An Easy Way to Add Watermarks to Your Notes and Track Leaks
Let’s say you need to send a private message to a group of people, but you are afraid that one of them will leak the message elsewhere, and you will not know who exactly. Fast Forward Labs offers a turnkey solution that identifies anyone who publicly copies and pastes your message without letting them know they’ve been caught.
Identify the elements of your note that might change unnoticed by everyone: whether you use double or single quotes; whether you write numbers like three or use numbers like 3 ; whether you use a semicolon or a comma in the list. The thinner the difference, the better. If you want to get a little more tricky, you can replace certain letters with similar Unicode characters , but as FF Labs points out, these special characters can be displayed if the message is converted to plain text.

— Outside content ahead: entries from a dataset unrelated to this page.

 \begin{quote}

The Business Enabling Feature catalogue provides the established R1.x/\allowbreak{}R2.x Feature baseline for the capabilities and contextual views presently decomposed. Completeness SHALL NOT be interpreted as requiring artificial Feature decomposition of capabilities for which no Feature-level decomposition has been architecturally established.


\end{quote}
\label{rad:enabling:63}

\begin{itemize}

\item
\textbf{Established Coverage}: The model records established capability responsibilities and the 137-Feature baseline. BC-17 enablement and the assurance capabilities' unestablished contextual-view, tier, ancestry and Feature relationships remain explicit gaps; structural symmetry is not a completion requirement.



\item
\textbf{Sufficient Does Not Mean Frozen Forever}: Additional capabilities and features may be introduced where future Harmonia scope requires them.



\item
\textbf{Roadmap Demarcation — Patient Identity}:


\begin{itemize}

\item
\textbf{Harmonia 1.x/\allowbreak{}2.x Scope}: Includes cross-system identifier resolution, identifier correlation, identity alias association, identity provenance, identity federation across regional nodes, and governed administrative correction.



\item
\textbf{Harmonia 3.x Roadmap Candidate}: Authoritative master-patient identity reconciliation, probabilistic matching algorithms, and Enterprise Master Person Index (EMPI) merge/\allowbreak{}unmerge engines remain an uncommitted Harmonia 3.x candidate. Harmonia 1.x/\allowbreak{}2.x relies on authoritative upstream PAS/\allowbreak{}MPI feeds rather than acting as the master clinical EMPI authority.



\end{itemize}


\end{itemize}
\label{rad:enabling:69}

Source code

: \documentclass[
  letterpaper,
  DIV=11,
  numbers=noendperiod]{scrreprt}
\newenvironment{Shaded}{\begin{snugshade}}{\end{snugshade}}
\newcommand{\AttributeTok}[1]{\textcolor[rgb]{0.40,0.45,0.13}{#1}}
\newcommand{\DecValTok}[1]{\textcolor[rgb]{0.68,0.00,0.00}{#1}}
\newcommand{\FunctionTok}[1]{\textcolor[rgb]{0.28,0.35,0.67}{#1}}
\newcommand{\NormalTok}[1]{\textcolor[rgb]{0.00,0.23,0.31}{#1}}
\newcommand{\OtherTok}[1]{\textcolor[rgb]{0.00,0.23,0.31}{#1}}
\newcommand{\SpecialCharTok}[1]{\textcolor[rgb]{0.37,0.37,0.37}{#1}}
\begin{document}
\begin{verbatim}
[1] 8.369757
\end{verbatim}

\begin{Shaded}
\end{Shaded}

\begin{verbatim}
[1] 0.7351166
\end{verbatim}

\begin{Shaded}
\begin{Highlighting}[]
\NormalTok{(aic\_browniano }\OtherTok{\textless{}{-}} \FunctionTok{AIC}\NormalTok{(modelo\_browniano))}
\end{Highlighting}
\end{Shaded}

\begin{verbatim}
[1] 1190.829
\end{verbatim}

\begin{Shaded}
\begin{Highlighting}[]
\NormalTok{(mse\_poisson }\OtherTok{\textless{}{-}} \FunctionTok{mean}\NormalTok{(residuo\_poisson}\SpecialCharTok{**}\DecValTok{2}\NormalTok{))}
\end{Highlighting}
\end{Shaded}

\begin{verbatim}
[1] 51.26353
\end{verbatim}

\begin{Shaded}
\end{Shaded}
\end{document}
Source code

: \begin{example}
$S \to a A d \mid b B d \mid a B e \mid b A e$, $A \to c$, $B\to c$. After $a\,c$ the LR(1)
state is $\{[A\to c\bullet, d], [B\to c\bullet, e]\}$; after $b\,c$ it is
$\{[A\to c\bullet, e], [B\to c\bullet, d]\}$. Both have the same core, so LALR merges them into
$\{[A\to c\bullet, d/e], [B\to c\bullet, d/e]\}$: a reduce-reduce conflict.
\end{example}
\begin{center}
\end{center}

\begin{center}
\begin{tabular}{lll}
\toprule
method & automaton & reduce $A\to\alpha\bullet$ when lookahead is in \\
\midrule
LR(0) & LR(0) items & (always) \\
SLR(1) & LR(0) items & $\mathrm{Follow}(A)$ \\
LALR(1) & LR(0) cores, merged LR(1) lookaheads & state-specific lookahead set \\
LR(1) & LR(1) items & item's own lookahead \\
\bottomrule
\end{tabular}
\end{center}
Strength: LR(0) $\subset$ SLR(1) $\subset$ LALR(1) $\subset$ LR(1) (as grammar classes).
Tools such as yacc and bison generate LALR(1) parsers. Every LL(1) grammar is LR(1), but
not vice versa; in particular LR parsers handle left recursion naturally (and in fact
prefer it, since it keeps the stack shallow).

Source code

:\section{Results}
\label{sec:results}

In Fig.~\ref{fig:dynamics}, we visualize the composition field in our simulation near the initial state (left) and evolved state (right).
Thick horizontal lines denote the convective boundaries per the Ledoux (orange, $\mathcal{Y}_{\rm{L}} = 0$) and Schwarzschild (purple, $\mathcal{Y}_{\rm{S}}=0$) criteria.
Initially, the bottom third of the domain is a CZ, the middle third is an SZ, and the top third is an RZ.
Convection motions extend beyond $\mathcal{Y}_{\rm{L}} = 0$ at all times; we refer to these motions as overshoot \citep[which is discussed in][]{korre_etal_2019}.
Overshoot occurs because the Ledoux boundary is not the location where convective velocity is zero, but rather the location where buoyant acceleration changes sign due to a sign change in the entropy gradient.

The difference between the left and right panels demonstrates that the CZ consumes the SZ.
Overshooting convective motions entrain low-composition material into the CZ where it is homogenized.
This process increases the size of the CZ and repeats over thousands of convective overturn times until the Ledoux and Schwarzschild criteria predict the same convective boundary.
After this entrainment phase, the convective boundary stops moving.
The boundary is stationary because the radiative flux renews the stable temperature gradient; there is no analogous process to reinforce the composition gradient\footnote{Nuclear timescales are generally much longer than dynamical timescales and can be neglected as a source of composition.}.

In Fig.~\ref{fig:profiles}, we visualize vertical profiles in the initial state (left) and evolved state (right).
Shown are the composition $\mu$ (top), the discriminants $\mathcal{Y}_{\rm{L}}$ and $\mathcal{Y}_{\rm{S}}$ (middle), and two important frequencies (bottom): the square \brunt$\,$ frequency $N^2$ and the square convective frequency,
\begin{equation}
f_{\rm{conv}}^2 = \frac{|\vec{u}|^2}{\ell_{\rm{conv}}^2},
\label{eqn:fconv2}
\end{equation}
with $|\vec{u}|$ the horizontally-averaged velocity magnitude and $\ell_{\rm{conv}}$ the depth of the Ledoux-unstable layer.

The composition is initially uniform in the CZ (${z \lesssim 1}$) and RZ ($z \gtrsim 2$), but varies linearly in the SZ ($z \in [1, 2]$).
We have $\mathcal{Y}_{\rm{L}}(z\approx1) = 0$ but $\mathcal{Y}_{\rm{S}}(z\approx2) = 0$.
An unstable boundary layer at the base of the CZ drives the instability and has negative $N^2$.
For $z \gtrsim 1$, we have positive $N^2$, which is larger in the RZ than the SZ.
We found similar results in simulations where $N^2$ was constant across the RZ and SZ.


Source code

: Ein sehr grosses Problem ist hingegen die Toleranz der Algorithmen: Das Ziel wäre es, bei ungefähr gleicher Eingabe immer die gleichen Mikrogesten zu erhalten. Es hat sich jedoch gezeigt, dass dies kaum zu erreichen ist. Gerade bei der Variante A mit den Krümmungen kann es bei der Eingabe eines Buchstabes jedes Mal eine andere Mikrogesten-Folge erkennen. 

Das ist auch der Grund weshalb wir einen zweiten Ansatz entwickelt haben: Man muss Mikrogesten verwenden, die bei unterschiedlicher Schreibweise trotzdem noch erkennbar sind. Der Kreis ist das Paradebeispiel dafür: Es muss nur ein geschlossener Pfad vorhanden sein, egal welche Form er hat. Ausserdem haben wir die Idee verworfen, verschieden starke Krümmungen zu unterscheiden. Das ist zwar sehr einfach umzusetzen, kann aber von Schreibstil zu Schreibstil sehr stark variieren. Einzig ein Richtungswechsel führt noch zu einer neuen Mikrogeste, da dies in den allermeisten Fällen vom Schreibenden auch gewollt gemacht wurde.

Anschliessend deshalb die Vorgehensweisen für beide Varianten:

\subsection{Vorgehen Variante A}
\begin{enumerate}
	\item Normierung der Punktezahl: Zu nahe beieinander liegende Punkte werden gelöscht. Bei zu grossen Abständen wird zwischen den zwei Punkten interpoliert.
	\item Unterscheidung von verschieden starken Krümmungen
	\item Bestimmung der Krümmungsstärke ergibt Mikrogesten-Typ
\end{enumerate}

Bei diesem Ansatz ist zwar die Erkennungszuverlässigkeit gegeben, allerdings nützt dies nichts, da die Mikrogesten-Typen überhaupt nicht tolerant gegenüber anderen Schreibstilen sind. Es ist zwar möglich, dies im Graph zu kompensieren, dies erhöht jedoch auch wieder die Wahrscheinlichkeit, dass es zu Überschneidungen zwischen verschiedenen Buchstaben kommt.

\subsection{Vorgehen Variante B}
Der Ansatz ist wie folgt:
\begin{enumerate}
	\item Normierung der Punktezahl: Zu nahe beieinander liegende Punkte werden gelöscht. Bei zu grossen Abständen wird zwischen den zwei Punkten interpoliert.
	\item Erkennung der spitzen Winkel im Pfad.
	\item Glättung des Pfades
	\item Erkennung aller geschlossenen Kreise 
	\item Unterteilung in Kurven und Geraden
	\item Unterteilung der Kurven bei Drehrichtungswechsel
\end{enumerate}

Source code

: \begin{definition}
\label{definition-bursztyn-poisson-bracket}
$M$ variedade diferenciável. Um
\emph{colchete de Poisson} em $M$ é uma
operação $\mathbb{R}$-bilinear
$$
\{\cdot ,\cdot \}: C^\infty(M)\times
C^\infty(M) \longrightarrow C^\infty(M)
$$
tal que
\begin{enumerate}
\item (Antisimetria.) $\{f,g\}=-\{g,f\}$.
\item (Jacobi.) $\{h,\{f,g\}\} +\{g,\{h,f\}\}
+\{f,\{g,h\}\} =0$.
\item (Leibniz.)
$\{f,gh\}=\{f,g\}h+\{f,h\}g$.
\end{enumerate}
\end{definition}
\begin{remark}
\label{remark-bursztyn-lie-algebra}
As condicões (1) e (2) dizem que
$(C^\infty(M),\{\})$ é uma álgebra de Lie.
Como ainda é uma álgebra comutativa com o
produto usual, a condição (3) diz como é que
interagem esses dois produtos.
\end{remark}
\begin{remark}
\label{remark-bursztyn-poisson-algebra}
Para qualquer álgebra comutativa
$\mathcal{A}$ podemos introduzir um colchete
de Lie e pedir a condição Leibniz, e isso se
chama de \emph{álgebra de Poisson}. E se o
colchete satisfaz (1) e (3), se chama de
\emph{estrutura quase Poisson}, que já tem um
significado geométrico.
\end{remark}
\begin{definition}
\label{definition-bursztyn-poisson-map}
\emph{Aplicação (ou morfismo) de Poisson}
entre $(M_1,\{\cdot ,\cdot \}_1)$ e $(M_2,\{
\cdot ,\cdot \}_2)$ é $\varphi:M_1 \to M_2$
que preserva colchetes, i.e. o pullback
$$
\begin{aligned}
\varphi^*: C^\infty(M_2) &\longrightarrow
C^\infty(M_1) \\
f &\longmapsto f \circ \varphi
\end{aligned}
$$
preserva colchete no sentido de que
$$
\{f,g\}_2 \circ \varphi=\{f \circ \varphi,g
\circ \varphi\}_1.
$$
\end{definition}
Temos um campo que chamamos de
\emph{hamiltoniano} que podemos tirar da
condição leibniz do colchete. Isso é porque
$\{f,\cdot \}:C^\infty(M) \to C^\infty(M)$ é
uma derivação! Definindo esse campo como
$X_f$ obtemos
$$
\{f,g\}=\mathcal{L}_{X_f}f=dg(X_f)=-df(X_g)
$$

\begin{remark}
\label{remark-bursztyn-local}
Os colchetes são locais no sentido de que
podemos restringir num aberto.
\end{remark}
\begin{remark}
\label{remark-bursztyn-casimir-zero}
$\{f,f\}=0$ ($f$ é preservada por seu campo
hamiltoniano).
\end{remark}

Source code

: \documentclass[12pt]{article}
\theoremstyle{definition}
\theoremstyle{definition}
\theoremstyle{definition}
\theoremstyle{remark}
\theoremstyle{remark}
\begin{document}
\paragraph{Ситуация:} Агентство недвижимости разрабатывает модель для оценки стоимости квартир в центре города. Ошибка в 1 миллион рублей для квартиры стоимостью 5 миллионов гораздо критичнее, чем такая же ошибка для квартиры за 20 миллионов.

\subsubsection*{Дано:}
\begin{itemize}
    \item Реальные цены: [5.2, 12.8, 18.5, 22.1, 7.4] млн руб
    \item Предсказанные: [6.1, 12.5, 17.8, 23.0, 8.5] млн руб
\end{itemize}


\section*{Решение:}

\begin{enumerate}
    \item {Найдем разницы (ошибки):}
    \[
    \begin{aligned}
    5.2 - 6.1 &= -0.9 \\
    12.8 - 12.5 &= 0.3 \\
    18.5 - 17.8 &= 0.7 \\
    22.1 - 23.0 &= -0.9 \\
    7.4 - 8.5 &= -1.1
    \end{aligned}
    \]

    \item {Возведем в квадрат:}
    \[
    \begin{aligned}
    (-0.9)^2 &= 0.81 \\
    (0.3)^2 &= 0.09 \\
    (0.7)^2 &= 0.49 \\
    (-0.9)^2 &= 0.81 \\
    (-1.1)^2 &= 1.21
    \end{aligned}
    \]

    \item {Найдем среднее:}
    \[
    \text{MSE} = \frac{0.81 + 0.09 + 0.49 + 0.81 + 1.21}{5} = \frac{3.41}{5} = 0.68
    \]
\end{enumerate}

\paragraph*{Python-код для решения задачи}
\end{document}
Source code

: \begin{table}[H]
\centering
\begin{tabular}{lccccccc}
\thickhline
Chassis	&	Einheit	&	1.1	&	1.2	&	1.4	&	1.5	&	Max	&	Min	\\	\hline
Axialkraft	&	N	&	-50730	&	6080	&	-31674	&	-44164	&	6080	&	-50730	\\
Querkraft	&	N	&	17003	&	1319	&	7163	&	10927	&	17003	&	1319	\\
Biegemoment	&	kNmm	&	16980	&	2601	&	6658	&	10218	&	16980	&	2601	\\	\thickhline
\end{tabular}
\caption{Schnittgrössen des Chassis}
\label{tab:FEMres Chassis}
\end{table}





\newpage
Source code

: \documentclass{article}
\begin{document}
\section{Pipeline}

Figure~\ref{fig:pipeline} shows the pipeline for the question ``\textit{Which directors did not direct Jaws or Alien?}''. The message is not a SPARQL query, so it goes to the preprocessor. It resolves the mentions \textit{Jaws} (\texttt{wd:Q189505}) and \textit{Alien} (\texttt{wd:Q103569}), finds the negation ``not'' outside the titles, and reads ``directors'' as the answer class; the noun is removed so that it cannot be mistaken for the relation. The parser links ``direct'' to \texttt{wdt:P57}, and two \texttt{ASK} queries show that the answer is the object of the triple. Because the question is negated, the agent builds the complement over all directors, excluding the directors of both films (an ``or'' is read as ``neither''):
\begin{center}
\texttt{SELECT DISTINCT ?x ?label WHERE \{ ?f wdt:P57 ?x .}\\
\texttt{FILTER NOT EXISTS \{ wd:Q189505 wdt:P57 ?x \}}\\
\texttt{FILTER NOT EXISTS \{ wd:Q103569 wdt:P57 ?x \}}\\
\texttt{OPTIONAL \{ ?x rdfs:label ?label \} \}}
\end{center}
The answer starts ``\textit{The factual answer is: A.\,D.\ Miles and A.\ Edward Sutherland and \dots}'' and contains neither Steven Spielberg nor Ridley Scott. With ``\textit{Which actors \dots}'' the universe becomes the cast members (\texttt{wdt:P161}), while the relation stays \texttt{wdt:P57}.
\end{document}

Now, instead of sending BCC to everyone in one email, send each recipient their own BCC. As long as your recipients are used to receiving group messages through Bcc, they won’t notice the difference. In each BCC, make different subtle changes. FF Labs suggests combining different changes to increase the number of possible unique messages: one recipient gets “three”; one gets “3”; one gets a three; everyone gets a “3”.
Now, if someone discloses your message to the general public, you can compare it to your outgoing emails and identify the author. If your changes are subtle enough, they may never know how you caught them.